§ Supplied data:
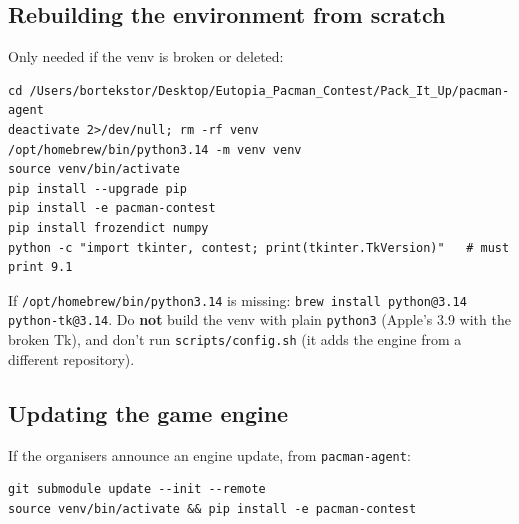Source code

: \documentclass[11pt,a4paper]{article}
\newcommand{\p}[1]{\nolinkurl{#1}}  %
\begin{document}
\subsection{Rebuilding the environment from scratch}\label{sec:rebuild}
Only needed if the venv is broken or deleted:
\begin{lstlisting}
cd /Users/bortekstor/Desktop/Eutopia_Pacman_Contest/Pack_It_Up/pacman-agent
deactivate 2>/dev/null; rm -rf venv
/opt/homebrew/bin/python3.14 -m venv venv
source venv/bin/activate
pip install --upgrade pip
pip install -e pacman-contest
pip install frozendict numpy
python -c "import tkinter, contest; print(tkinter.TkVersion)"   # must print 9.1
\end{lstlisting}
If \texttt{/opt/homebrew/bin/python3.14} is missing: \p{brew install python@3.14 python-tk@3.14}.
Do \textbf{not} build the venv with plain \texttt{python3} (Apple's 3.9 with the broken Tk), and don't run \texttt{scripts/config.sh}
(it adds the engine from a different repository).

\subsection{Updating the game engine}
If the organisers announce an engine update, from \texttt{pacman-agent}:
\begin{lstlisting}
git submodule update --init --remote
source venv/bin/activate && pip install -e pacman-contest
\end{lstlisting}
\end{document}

§ Task details:
Return the total of lines in these records that hold "homebrew", without any other words.

§ Output for this exercise:
2